I read this week a Harvard Business Review Blog entry about the ‘commoditization of scale’ (we’ll brush over the conversion of an adjective into a verb as is business academia’s wont). What this was trying to say was that even the smallest of companies can now, with modern media, the web and technology, appear ‘big’. Having scale and large assets applied in a business is itself no longer a protection in the modern competitive world. Sources of competitive advantage have to be located elsewhere.
A similar trend and argument was made in a book called The Brand Bubble. This essentially stated that although the difference between cost and sales price (the margin) and the then related difference between the book value of assets and stock value of the company as a whole is based on some notion of brand value (look at Apple’s stock value compared to book value, the difference is well over 100 times); most companies do not have a robust brand. This is the next big bubble in their view to burst globally. This is the idea that consumers trust fewer and fewer brands and that brands no longer perform the function they once did. Brands no longer guarantee quality and reliability and enable choice amongst a few oligopolistic providers. Anyone can manufacture to a level which meets most consumers’ needs. Most products are safe. Most markets have many 100s of alternatives for consumers.

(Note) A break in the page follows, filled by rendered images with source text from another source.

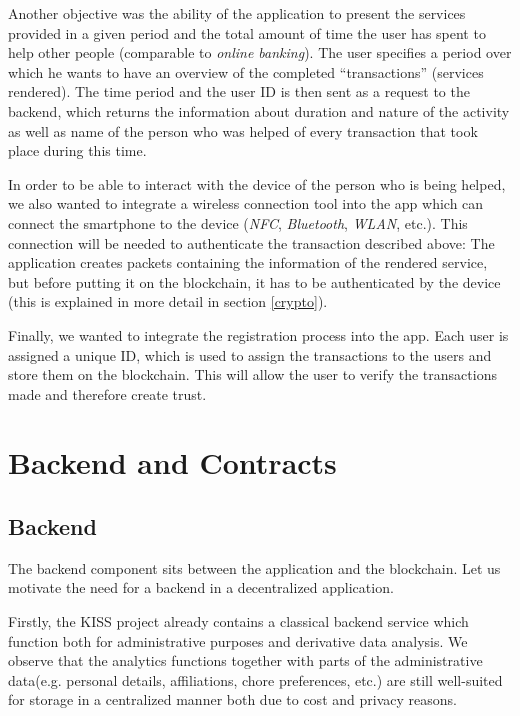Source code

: \documentclass[12pt]{report}
\begin{document}
Another objective was the ability of the application to present the services provided in a given period and the total amount of time the user has spent to help other people (comparable to \emph{online banking}). The user specifies a period over which he wants to have an overview of the completed ``transactions'' (services rendered). The time period and the user ID is then sent as a request to the backend, which returns the information about duration and nature of the activity as well as name of the person who was helped of every transaction that took place during this time.

In order to be able to interact with the device of the person who is being helped, we also wanted to integrate a wireless connection tool into the app which can connect the smartphone to the device (\emph{NFC}, \emph{Bluetooth}, \emph{WLAN}, etc.). This connection will be needed to authenticate the transaction described above: The application creates packets containing the information of the rendered service, but before putting it on the blockchain, it has to be authenticated by the device (this is explained in more detail in section \ref{crypto}).

Finally, we wanted to integrate the registration process into the app. Each user is assigned a unique ID, which is used to assign the transactions to the users and store them on the blockchain. This will allow the user to verify the transactions made and therefore create trust.


\section{Backend and Contracts}\label{backend}

\subsection{Backend}
The backend component sits between the application and the blockchain. Let us motivate the need for a backend in a decentralized application.

Firstly, the KISS project already contains a classical backend service which function both for administrative purposes and derivative data analysis. We observe that the analytics functions together with parts of the administrative data(e.g. personal details, affiliations, chore preferences, etc.) are still well-suited for storage in a centralized manner both due to cost and privacy reasons.
\end{document}
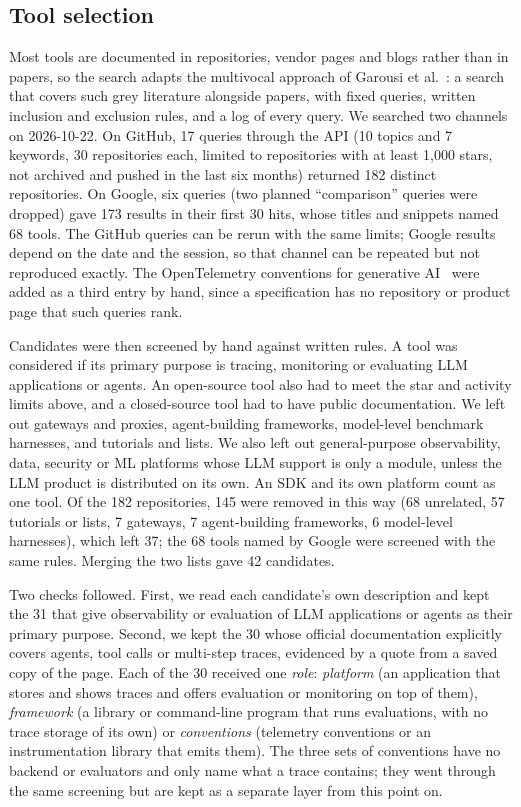 \documentclass[conference]{IEEEtran}
\begin{document}
\subsection{Tool selection}\label{sec:selection}
Most tools are documented in repositories, vendor pages and blogs rather than in papers, so the search adapts the multivocal approach of Garousi et al.~\cite{garousi2019guidelines}: a search that covers such grey literature alongside papers, with fixed queries, written inclusion and exclusion rules, and a log of every query. We searched two channels on 2026-10-22. On GitHub, 17 queries through the API (10 topics and 7 keywords, 30 repositories each, limited to repositories with at least 1,000 stars, not archived and pushed in the last six months) returned 182 distinct repositories. On Google, six queries (two planned ``comparison'' queries were dropped) gave 173 results in their first 30 hits, whose titles and snippets named 68 tools. The GitHub queries can be rerun with the same limits; Google results depend on the date and the session, so that channel can be repeated but not reproduced exactly. The OpenTelemetry conventions for generative AI~\cite{otelgenai} were added as a third entry by hand, since a specification has no repository or product page that such queries rank.

Candidates were then screened by hand against written rules. A tool was considered if its primary purpose is tracing, monitoring or evaluating LLM applications or agents. An open-source tool also had to meet the star and activity limits above, and a closed-source tool had to have public documentation. We left out gateways and proxies, agent-building frameworks, model-level benchmark harnesses, and tutorials and lists. We also left out general-purpose observability, data, security or ML platforms whose LLM support is only a module, unless the LLM product is distributed on its own. An SDK and its own platform count as one tool. Of the 182 repositories, 145 were removed in this way (68 unrelated, 57 tutorials or lists, 7 gateways, 7 agent-building frameworks, 6 model-level harnesses), which left 37; the 68 tools named by Google were screened with the same rules. Merging the two lists gave 42 candidates.

Two checks followed. First, we read each candidate's own description and kept the 31 that give observability or evaluation of LLM applications or agents as their primary purpose. Second, we kept the 30 whose official documentation explicitly covers agents, tool calls or multi-step traces, evidenced by a quote from a saved copy of the page. Each of the 30 received one \emph{role}: \emph{platform} (an application that stores and shows traces and offers evaluation or monitoring on top of them), \emph{framework} (a library or command-line program that runs evaluations, with no trace storage of its own) or \emph{conventions} (telemetry conventions or an instrumentation library that emits them). The three sets of conventions have no backend or evaluators and only name what a trace contains; they went through the same screening but are kept as a separate layer from this point on.
\end{document}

Thus competitive advantage cannot be secured via size and use of barriers to entry, nor through long-standing brand awareness. In a disintermediated and atomised business world, brand I would suggest, is a necessary element for companies to have margins above a commodity value product or service, but is also much harder to maintain and keep (though not develop as social media can create brands very quickly and cheaply)
Yet how many internal audit plans really have brand management in them? How many really have a good hard look at the competitive position thinking and management’s assessment of that in macro, risk, terms? Very few I suggest. Why is that? Well I think many internal auditors are simply not strategic. They have spent too long looking at the operational ‘how’ to look at the strategic and theoretical ‘why’. Also the general knowledge and awareness of strategic marketing concepts and the marketing concept as a whole I have found in my career to be weak. This is true not just of internal audit but of senior management as a whole. Finally that brand management is often quite intangible and difficult to audit. Not impossible, but difficult, to audit. Actions do not always lead to related results and actions are not all equally weighted. Take as a classic example of Gerald Ratner’s blunder over being critical of the quality of his jewellery product. Overnight the brand was destroyed and sunk from one single action.
But just because something is difficult does not mean it should not be done. In fact quite the opposite, because it is difficult it should be done. So will branding be in your next assurance and audit plan?